His workman-like approach may also explain why fame sticks so poorly to Petty. Craftsmen tend to be ego-less. Their merit lies in the worth of their product. And the popularity of his songs shows how well people like his work. So he has to hold his last name for a while. He may not even notice. "Music," Petty has said, "runs my life."
It's little surprise that Petty's life reads like a good rock and roll story. One-quarter Cherokee, he was born into a working-class family in Gainesville, Florida, 42 years ago. Raised in a cinder-block house ("Hot as hell; no air conditioning"), Petty amused himself by playing in the local sewer, which proved to be a fertile environment for crustaceans. "We'd make bamboo spears and try to nail these crawfish," he once told Newsweek. "I remember my mom: 'Jesus, he's been in the sewer all day.'"
Small game hunting soon gave way to music. Petty started joining bands at 14, and two years later, he found the Byrds. The California sound, and California, soon beckoned. "I thought what a wonderful place it must be, to have the Byrds there. And then I learned that oh, you mean that's where they make movies, too? What a wonderful place."
By 1974, Petty had switched coasts and was in the process of forming the Heartbreakers. Oddly, the band -- co-writer and guitarist Mike Campbell, keyboardist Benmont Tench and drummer Stan Lynch (bassist Howie Epstein joined the Heartbreakers in 1982, replacing Ron Blair) -- all hailed from the Gainesville area, but never played together as the Heartbreakers until they moved to California.

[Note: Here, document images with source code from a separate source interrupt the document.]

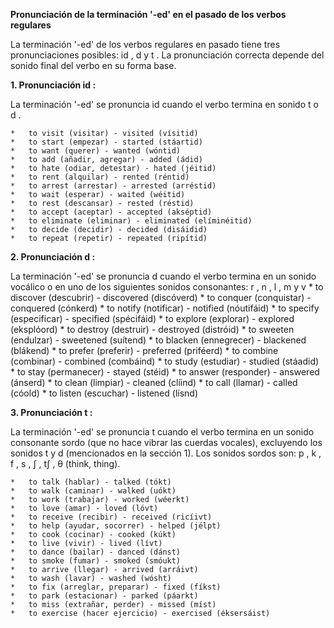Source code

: 

**Pronunciación de la terminación '-ed' en el pasado de los verbos regulares**

La terminación '-ed' de los verbos regulares en pasado tiene tres pronunciaciones posibles:  id ,  d  y  t . La pronunciación correcta depende del sonido final del verbo en su forma base.

**1. Pronunciación  id :**

La terminación '-ed' se pronuncia  id  cuando el verbo termina en sonido  t  o  d .

    *   to visit (visitar) - visited (vísitid)
    *   to start (empezar) - started (stáartid)
    *   to want (querer) - wanted (wóntid)
    *   to add (añadir, agregar) - added (ádid)
    *   to hate (odiar, detestar) - hated (jéitid)
    *   to rent (alquilar) - rented (réntid)
    *   to arrest (arrestar) - arrested (arréstid)
    *   to wait (esperar) - waited (wéitid)
    *   to rest (descansar) - rested (réstid)
    *   to accept (aceptar) - accepted (akséptid)
    *   to eliminate (eliminar) - eliminated (elíminéitid)
    *   to decide (decidir) - decided (disáidid)
    *   to repeat (repetir) - repeated (ripítid)

**2. Pronunciación  d :**

La terminación '-ed' se pronuncia  d  cuando el verbo termina en un sonido vocálico o en uno de los siguientes sonidos consonantes:  r ,  n ,  l ,  m  y  v 
    *   to discover (descubrir) - discovered (discóverd)
    *   to conquer (conquistar) - conquered (cónkerd)
    *   to notify (notificar) - notified (nóutifáid)
    *   to specify (especificar) - specified (spécifáid)
    *   to explore (explorar) - explored (eksplóord)
    *   to destroy (destruir) - destroyed (distróid)
    *   to sweeten (endulzar) - sweetened (suítend)
    *   to blacken (ennegrecer) - blackened (blákend)
    *   to prefer (preferir) - preferred (priféerd)
    *   to combine (combinar) - combined (combáind)
    *   to study (estudiar) - studied (stáadid)
    *   to stay (permanecer) - stayed (stéid)
    *   to answer (responder) - answered (ánserd)
    *   to clean (limpiar) - cleaned (clíind)
    *   to call (llamar) - called (cóold)
    *   to listen (escuchar) - listened (lísnd)

**3. Pronunciación  t :**

La terminación '-ed' se pronuncia  t  cuando el verbo termina en un sonido consonante sordo (que no hace vibrar las cuerdas vocales), excluyendo los sonidos  t  y  d  (mencionados en la sección 1).
Los sonidos sordos son:  p ,  k ,  f ,  s ,  ʃ ,  tʃ ,  θ  (think, thing).

    *   to talk (hablar) - talked (tókt)
    *   to walk (caminar) - walked (uókt)
    *   to work (trabajar) - worked (wéerkt)
    *   to love (amar) - loved (lóvt)
    *   to receive (recibir) - received (ricíivt)
    *   to help (ayudar, socorrer) - helped (jélpt)
    *   to cook (cocinar) - cooked (kúkt)
    *   to live (vivir) - lived (lívt)
    *   to dance (bailar) - danced (dánst)
    *   to smoke (fumar) - smoked (smóukt)
    *   to arrive (llegar) - arrived (arráivt)
    *   to wash (lavar) - washed (wósht)
    *   to fix (arreglar, preparar) - fixed (fíkst)
    *   to park (estacionar) - parked (páarkt)
    *   to miss (extrañar, perder) - missed (míst)
    *   to exercise (hacer ejercicio) - exercised (éksersáist)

Though Petty is consistently pigeonholed as a Southern rocker -- and with an album entitled Southern Accents he obviously has no problem with the categorization -- he fits much better in the tradition that also spawned the Beach Boys, the Eagles and Fleetwood Mac. Unlike the Allman Brothers, Little Feat or even Lynyrd Skynyrd, Petty's music has always been squarely on the beat. The boogie-woogie/swamp rock territory mapped out as Southern rock has never gripped Petty as much as the lyricism associated with West Coast bands. Petty has always felt more comfortable as a 16-bar rocker instead of a 12-bar, blues-based artist. A solid decade ahead of his time, he chose to work the kind of material that R.E.M. and other Southern rock bands turned to in the '80s.
Petty's breakthrough occurred a short two years after his move. In 1976, Tom Petty and the Heartbreakers was released to mild acclaim. Although American audiences were lukewarm to the album, Petty grew popular in England. The overseas success of the unknown Americans created some buzz, and the release of "American Girl" and the Top 40 hit "Breakdown" established Petty and the Heartbreakers as a major band in 1977.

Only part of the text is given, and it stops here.